▸ **RECORD EXTRACTS**
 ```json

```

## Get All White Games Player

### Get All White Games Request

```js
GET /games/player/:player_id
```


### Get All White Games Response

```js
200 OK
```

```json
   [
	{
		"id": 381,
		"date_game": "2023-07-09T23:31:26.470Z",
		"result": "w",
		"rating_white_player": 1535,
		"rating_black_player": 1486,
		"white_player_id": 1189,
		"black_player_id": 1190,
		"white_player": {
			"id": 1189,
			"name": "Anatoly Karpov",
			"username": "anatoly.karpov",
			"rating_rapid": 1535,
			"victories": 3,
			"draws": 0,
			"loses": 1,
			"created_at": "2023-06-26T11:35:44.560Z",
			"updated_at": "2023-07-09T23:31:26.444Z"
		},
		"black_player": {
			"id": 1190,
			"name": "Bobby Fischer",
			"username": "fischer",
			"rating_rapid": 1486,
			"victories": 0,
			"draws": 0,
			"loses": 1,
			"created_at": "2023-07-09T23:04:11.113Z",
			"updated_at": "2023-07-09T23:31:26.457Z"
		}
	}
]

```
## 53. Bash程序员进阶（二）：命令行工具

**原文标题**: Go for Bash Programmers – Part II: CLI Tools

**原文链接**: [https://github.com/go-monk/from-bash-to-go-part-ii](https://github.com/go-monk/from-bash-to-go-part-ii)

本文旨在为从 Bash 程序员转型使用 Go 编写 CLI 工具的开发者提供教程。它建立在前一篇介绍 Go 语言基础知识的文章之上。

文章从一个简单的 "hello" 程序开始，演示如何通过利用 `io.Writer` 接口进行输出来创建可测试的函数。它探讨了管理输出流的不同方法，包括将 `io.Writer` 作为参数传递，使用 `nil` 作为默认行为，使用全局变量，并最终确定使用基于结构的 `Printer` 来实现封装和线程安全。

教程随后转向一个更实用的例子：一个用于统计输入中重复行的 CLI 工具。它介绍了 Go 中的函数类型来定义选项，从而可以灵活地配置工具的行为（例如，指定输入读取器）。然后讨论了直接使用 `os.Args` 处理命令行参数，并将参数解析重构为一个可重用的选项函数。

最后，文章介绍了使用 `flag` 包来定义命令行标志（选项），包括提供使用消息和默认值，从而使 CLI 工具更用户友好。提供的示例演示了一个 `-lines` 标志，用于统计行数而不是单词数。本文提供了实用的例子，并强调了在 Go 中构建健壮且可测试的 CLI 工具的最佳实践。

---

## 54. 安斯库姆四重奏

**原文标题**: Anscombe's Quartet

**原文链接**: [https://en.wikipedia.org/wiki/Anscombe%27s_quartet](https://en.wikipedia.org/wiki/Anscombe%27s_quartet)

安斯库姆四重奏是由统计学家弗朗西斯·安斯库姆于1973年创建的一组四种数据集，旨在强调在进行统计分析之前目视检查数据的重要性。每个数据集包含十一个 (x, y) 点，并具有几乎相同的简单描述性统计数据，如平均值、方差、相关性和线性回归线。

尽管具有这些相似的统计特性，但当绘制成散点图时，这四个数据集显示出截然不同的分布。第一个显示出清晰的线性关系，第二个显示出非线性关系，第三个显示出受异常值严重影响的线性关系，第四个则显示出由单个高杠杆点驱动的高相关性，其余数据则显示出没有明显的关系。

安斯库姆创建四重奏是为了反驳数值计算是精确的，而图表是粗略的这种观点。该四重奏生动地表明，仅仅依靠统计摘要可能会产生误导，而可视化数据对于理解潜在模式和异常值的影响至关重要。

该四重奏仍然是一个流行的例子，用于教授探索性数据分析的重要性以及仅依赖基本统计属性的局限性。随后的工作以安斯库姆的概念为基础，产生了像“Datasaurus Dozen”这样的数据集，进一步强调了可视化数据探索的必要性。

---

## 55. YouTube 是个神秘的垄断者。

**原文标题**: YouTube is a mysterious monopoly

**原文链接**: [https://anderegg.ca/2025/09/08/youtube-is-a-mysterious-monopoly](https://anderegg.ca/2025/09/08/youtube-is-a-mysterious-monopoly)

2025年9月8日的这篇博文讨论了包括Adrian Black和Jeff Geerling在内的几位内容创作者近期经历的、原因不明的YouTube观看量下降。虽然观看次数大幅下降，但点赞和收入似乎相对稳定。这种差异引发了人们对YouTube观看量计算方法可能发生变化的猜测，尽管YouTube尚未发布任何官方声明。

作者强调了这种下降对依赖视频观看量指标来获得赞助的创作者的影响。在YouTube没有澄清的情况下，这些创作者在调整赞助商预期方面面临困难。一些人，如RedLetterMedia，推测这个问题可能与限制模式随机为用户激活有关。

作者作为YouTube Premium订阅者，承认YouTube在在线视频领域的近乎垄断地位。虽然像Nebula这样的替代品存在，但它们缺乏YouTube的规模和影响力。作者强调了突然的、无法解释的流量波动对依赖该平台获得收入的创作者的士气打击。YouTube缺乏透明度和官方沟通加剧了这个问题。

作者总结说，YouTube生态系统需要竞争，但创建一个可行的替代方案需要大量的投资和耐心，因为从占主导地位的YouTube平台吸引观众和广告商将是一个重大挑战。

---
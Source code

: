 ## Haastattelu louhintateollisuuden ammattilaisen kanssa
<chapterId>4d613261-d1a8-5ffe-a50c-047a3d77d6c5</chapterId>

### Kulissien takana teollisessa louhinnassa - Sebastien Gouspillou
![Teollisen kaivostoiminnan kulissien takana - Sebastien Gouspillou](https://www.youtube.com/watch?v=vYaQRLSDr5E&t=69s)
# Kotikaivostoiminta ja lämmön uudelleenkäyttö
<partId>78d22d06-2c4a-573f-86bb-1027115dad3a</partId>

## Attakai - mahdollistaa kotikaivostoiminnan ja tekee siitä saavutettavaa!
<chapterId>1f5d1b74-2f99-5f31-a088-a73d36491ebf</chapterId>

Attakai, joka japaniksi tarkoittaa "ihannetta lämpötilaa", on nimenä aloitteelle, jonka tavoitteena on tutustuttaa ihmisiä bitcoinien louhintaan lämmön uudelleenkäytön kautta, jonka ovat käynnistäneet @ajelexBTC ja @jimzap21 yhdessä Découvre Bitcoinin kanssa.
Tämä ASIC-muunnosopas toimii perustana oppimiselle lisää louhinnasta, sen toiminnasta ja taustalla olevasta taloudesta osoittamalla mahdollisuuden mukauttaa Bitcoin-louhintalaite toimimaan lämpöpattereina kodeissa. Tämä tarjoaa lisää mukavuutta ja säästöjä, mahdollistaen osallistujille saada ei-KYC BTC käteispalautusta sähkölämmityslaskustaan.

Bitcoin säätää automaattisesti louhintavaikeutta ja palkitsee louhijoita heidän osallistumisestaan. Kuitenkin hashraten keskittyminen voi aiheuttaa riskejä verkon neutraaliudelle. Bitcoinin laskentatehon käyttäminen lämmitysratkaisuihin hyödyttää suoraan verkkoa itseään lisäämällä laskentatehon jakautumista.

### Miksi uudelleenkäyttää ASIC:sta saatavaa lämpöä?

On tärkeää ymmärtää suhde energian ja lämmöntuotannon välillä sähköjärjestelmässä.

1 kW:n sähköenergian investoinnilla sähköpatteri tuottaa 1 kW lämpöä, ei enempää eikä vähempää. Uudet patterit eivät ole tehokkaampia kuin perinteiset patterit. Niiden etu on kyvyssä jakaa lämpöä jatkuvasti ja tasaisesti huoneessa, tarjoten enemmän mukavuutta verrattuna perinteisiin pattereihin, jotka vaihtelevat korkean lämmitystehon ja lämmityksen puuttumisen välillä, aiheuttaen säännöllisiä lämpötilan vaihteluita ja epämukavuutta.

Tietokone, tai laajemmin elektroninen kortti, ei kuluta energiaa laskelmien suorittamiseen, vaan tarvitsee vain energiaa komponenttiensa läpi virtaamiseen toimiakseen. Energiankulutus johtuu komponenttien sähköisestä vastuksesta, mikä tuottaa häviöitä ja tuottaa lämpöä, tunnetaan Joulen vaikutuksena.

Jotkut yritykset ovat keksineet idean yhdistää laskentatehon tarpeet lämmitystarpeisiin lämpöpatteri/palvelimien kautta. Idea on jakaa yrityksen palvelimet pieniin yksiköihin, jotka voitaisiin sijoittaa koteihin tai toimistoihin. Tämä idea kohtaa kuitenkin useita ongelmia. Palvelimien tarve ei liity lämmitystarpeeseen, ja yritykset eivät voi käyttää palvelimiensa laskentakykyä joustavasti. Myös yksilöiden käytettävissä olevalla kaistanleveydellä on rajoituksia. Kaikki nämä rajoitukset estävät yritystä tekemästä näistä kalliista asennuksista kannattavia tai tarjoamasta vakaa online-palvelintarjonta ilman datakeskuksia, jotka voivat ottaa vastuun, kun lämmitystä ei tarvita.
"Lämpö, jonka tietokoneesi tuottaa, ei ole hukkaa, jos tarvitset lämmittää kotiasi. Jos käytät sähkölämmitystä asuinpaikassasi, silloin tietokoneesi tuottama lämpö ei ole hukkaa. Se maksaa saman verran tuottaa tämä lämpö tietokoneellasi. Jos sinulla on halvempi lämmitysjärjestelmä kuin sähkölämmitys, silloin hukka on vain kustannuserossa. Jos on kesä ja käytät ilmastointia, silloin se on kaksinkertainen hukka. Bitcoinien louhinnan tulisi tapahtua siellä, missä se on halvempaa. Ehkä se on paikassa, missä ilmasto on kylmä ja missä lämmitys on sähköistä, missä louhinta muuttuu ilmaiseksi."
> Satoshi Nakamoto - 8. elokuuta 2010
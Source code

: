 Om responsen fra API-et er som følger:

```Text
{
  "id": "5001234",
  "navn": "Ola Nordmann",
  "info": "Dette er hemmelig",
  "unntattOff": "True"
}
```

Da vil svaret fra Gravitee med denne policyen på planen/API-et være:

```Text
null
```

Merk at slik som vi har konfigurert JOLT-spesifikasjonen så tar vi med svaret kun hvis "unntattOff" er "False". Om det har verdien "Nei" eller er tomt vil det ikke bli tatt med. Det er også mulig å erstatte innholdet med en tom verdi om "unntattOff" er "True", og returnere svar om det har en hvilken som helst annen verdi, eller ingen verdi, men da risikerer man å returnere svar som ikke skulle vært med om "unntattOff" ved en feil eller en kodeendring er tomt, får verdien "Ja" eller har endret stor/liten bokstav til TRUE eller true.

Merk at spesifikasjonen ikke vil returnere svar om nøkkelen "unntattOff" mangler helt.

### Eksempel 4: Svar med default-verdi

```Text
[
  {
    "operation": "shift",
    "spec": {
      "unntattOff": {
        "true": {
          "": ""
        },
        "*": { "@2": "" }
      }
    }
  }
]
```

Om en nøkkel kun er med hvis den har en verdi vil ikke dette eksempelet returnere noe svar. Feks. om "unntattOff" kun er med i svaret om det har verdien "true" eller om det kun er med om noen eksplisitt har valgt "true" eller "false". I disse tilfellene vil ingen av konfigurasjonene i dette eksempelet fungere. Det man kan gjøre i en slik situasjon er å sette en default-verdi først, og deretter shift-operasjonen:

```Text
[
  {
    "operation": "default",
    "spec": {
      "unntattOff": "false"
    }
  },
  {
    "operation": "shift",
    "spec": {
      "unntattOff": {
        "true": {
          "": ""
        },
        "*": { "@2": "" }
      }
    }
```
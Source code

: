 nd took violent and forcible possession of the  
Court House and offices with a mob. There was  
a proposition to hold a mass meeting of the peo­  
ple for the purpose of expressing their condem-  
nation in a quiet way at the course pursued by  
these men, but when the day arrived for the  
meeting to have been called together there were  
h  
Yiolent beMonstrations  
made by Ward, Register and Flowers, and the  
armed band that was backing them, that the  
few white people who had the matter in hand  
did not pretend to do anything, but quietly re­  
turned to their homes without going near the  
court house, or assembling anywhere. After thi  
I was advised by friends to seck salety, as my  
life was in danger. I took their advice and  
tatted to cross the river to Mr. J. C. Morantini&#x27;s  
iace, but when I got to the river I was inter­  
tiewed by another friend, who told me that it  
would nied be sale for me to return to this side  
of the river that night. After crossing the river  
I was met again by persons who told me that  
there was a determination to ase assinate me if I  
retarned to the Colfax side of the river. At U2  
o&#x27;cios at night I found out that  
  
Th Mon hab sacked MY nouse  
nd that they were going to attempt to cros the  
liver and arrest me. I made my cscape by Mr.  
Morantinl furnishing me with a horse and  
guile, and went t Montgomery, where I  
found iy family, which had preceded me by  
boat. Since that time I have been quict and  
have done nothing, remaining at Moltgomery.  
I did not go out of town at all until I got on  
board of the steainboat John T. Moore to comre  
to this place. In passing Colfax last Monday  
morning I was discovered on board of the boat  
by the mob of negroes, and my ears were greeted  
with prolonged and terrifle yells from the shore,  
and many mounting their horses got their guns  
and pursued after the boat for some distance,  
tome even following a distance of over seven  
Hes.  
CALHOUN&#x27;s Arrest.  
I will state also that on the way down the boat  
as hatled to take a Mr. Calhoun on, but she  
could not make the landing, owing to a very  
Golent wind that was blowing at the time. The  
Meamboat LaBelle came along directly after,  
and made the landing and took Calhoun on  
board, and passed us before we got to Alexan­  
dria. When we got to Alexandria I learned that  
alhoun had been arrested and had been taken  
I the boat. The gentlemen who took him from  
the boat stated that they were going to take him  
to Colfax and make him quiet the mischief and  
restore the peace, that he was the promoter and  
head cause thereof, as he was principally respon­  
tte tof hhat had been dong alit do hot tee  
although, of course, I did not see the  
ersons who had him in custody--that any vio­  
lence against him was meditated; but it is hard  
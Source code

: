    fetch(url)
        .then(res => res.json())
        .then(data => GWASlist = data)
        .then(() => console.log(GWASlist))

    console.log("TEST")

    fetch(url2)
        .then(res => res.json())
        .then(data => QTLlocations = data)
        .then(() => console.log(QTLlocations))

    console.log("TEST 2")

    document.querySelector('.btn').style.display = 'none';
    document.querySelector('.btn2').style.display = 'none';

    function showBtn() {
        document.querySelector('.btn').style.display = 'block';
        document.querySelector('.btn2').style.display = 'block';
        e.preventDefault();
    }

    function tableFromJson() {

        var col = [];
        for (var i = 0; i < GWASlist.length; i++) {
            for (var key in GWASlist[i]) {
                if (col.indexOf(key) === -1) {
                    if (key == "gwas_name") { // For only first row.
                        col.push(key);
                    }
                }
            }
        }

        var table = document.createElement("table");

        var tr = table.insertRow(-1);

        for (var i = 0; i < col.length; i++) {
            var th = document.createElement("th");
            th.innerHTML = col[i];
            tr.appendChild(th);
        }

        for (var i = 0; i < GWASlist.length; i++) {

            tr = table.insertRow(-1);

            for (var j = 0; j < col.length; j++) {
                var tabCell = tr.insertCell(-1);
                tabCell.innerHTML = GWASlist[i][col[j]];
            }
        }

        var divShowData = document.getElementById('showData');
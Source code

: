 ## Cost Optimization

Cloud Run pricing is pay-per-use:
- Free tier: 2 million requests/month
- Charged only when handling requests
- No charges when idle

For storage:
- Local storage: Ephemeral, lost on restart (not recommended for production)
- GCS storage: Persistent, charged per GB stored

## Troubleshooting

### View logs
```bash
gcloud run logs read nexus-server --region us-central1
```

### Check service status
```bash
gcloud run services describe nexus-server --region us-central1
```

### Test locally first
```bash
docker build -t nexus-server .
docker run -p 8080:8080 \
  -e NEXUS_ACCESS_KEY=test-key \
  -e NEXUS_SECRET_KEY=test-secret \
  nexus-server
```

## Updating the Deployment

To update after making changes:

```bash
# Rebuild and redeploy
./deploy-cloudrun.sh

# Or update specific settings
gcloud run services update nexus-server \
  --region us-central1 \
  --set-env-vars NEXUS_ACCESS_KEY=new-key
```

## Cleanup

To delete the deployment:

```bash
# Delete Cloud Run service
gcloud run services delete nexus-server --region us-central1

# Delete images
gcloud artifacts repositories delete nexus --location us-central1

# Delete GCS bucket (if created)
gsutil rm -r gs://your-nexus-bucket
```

▸ **TASK TO COMPLETE**
The lines above starting at the one that contains "该四重奏仍然是一个流行的例子" and ending at the one that contains "## Attakai - mahdollistaa" must be transcribed exactly, and no other lines may appear.

▸ **EXERCISE RESPONSE**
该四重奏仍然是一个流行的例子，用于教授探索性数据分析的重要性以及仅依赖基本统计属性的局限性。随后的工作以安斯库姆的概念为基础，产生了像“Datasaurus Dozen”这样的数据集，进一步强调了可视化数据探索的必要性。

---

## 55. YouTube 是个神秘的垄断者。

**原文标题**: YouTube is a mysterious monopoly

**原文链接**: [https://anderegg.ca/2025/09/08/youtube-is-a-mysterious-monopoly](https://anderegg.ca/2025/09/08/youtube-is-a-mysterious-monopoly)

2025年9月8日的这篇博文讨论了包括Adrian Black和Jeff Geerling在内的几位内容创作者近期经历的、原因不明的YouTube观看量下降。虽然观看次数大幅下降，但点赞和收入似乎相对稳定。这种差异引发了人们对YouTube观看量计算方法可能发生变化的猜测，尽管YouTube尚未发布任何官方声明。

作者强调了这种下降对依赖视频观看量指标来获得赞助的创作者的影响。在YouTube没有澄清的情况下，这些创作者在调整赞助商预期方面面临困难。一些人，如RedLetterMedia，推测这个问题可能与限制模式随机为用户激活有关。

作者作为YouTube Premium订阅者，承认YouTube在在线视频领域的近乎垄断地位。虽然像Nebula这样的替代品存在，但它们缺乏YouTube的规模和影响力。作者强调了突然的、无法解释的流量波动对依赖该平台获得收入的创作者的士气打击。YouTube缺乏透明度和官方沟通加剧了这个问题。

作者总结说，YouTube生态系统需要竞争，但创建一个可行的替代方案需要大量的投资和耐心，因为从占主导地位的YouTube平台吸引观众和广告商将是一个重大挑战。

---
Source code

: ## Haastattelu louhintateollisuuden ammattilaisen kanssa
<chapterId>4d613261-d1a8-5ffe-a50c-047a3d77d6c5</chapterId>

### Kulissien takana teollisessa louhinnassa - Sebastien Gouspillou
![Teollisen kaivostoiminnan kulissien takana - Sebastien Gouspillou](https://www.youtube.com/watch?v=vYaQRLSDr5E&t=69s)
# Kotikaivostoiminta ja lämmön uudelleenkäyttö
<partId>78d22d06-2c4a-573f-86bb-1027115dad3a</partId>

## Attakai - mahdollistaa kotikaivostoiminnan ja tekee siitä saavutettavaa!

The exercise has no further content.